Exercise data
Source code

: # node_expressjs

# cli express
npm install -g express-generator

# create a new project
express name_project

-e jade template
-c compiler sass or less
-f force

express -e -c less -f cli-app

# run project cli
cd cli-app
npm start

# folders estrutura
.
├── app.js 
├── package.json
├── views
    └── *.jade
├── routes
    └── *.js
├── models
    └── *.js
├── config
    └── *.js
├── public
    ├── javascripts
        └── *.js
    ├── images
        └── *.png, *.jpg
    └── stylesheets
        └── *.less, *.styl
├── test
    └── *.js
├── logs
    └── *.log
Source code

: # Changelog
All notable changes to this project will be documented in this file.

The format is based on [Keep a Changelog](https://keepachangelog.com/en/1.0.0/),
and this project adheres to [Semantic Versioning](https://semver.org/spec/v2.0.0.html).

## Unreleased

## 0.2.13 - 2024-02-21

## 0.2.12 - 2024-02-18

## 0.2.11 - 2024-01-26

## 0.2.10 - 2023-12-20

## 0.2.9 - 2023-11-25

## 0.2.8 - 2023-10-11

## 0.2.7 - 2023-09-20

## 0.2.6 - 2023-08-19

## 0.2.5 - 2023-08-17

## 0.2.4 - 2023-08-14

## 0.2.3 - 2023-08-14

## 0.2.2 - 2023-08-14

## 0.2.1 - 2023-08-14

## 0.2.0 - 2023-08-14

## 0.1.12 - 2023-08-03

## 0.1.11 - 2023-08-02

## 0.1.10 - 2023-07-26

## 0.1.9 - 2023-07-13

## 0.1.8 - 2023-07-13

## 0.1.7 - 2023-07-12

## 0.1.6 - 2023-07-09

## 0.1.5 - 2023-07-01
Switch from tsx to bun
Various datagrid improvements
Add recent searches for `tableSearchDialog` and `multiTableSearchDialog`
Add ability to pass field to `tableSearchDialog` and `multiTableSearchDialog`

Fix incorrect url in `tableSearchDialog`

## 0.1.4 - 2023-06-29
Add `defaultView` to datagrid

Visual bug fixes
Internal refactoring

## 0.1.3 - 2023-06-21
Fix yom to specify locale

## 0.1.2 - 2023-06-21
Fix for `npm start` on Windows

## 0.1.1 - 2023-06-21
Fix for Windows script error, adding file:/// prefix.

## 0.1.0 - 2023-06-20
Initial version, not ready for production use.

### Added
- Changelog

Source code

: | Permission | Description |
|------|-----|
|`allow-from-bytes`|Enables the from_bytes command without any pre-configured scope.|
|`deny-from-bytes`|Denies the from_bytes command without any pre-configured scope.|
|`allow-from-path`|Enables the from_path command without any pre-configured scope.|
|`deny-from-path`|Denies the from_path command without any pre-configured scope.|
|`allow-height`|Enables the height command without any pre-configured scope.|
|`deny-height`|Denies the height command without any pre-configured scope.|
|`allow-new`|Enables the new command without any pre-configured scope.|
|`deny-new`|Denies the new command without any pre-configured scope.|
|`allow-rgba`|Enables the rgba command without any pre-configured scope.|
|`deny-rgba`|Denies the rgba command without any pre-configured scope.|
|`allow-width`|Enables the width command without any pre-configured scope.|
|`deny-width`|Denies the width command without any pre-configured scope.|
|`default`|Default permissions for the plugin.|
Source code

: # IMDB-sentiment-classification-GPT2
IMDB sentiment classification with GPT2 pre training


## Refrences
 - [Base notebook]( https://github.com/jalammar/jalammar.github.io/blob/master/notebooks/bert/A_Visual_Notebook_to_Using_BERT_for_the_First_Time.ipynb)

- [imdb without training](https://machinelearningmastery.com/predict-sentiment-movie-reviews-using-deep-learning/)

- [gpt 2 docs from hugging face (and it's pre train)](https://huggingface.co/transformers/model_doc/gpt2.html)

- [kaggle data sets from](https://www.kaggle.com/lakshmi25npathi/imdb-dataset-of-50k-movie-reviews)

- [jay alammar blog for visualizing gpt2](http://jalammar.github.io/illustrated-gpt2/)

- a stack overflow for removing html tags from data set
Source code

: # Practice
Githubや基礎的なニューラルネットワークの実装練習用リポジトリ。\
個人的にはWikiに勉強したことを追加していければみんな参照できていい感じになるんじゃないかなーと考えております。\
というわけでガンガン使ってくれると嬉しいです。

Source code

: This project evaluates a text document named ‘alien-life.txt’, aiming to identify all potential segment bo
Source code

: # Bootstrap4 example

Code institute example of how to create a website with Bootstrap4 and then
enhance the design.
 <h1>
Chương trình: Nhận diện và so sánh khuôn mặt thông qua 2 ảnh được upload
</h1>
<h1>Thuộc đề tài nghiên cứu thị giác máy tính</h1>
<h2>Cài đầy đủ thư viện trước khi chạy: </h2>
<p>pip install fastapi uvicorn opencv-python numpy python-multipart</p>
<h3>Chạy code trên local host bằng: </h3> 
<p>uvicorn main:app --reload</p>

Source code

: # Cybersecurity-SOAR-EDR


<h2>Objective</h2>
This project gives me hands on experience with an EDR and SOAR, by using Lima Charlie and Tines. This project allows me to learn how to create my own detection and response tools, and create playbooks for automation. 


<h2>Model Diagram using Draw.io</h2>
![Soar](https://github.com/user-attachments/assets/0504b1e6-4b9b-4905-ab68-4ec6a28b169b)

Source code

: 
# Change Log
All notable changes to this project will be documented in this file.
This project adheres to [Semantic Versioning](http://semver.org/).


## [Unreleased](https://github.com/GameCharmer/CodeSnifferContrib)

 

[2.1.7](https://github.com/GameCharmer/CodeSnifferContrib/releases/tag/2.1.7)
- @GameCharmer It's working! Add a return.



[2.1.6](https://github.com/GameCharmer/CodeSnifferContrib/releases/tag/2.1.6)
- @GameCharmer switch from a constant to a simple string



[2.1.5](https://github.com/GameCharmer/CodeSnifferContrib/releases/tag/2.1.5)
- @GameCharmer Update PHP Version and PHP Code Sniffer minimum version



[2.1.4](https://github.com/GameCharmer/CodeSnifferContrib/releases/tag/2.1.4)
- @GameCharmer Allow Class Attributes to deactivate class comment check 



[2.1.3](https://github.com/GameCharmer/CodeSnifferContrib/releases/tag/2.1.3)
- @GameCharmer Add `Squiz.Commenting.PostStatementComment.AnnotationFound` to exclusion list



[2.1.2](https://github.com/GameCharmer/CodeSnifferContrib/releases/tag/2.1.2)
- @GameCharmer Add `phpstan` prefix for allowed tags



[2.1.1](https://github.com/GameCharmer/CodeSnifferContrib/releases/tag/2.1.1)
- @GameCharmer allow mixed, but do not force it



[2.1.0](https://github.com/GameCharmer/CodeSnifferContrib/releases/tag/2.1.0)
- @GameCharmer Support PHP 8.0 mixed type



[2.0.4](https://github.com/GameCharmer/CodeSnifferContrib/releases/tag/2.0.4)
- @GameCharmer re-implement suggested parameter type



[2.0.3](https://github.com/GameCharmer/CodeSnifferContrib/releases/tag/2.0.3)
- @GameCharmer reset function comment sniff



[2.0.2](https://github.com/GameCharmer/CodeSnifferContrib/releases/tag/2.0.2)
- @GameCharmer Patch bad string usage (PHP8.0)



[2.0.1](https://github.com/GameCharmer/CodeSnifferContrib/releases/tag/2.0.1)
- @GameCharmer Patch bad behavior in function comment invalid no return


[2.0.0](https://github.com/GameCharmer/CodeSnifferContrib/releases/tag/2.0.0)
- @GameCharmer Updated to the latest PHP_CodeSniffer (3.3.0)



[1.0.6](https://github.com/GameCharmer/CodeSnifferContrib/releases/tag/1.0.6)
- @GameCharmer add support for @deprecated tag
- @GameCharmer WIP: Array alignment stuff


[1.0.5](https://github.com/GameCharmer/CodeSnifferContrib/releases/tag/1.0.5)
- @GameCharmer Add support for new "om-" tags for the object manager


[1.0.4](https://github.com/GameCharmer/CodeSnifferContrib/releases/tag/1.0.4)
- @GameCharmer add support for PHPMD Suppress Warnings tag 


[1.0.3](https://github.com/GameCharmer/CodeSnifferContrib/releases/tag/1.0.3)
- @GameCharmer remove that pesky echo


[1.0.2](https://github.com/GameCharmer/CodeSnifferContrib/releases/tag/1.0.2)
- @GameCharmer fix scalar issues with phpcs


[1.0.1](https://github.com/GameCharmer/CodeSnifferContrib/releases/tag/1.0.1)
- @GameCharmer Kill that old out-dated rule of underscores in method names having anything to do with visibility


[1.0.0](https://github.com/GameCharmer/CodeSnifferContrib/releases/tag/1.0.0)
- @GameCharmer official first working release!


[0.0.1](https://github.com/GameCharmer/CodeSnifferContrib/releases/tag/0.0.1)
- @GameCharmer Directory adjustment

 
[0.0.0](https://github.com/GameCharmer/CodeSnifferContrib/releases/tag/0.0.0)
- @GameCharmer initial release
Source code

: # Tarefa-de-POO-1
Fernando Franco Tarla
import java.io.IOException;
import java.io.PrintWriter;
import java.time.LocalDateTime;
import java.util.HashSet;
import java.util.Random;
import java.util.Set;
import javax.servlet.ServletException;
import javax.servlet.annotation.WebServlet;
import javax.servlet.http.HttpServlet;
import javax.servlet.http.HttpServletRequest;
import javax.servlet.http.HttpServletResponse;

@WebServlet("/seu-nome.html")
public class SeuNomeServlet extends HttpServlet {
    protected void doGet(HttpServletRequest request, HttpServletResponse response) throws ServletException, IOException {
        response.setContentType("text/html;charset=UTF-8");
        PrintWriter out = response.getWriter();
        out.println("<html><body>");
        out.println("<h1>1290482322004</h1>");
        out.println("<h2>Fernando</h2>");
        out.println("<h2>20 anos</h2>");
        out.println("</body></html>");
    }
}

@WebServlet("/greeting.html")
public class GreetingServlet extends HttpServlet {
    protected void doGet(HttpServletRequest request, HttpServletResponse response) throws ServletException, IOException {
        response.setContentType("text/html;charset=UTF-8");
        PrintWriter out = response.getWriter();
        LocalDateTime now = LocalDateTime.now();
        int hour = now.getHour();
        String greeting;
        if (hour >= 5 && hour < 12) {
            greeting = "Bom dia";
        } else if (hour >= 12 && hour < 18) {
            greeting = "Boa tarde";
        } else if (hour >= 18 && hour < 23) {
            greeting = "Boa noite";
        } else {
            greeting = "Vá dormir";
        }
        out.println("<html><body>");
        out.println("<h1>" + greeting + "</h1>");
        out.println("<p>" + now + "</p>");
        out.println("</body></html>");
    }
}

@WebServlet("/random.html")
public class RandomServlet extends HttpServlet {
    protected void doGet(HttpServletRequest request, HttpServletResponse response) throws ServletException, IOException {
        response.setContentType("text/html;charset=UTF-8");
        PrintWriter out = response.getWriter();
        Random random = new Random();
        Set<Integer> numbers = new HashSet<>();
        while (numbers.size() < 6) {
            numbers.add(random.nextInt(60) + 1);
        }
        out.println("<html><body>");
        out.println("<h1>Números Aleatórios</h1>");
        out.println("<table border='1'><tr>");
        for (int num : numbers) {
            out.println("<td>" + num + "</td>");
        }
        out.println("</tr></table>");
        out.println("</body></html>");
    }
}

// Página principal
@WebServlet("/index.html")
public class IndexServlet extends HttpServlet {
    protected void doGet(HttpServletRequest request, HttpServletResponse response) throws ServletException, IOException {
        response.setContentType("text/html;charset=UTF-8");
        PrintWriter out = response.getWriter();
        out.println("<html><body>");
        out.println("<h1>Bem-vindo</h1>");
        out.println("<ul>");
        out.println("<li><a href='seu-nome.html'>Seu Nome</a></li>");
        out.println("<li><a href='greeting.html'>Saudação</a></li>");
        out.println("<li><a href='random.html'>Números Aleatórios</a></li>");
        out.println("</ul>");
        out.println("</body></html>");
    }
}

What you have to do
Going back to the entries above, set down exactly the lines that begin at the one with "The format is" and end at the one with "## 0.2.3 - 2023-08-14", both included, and nothing else.

Task response
The format is based on [Keep a Changelog](https://keepachangelog.com/en/1.0.0/),
and this project adheres to [Semantic Versioning](https://semver.org/spec/v2.0.0.html).

## Unreleased

## 0.2.13 - 2024-02-21

## 0.2.12 - 2024-02-18

## 0.2.11 - 2024-01-26

## 0.2.10 - 2023-12-20

## 0.2.9 - 2023-11-25

## 0.2.8 - 2023-10-11

## 0.2.7 - 2023-09-20

## 0.2.6 - 2023-08-19

## 0.2.5 - 2023-08-17

## 0.2.4 - 2023-08-14

## 0.2.3 - 2023-08-14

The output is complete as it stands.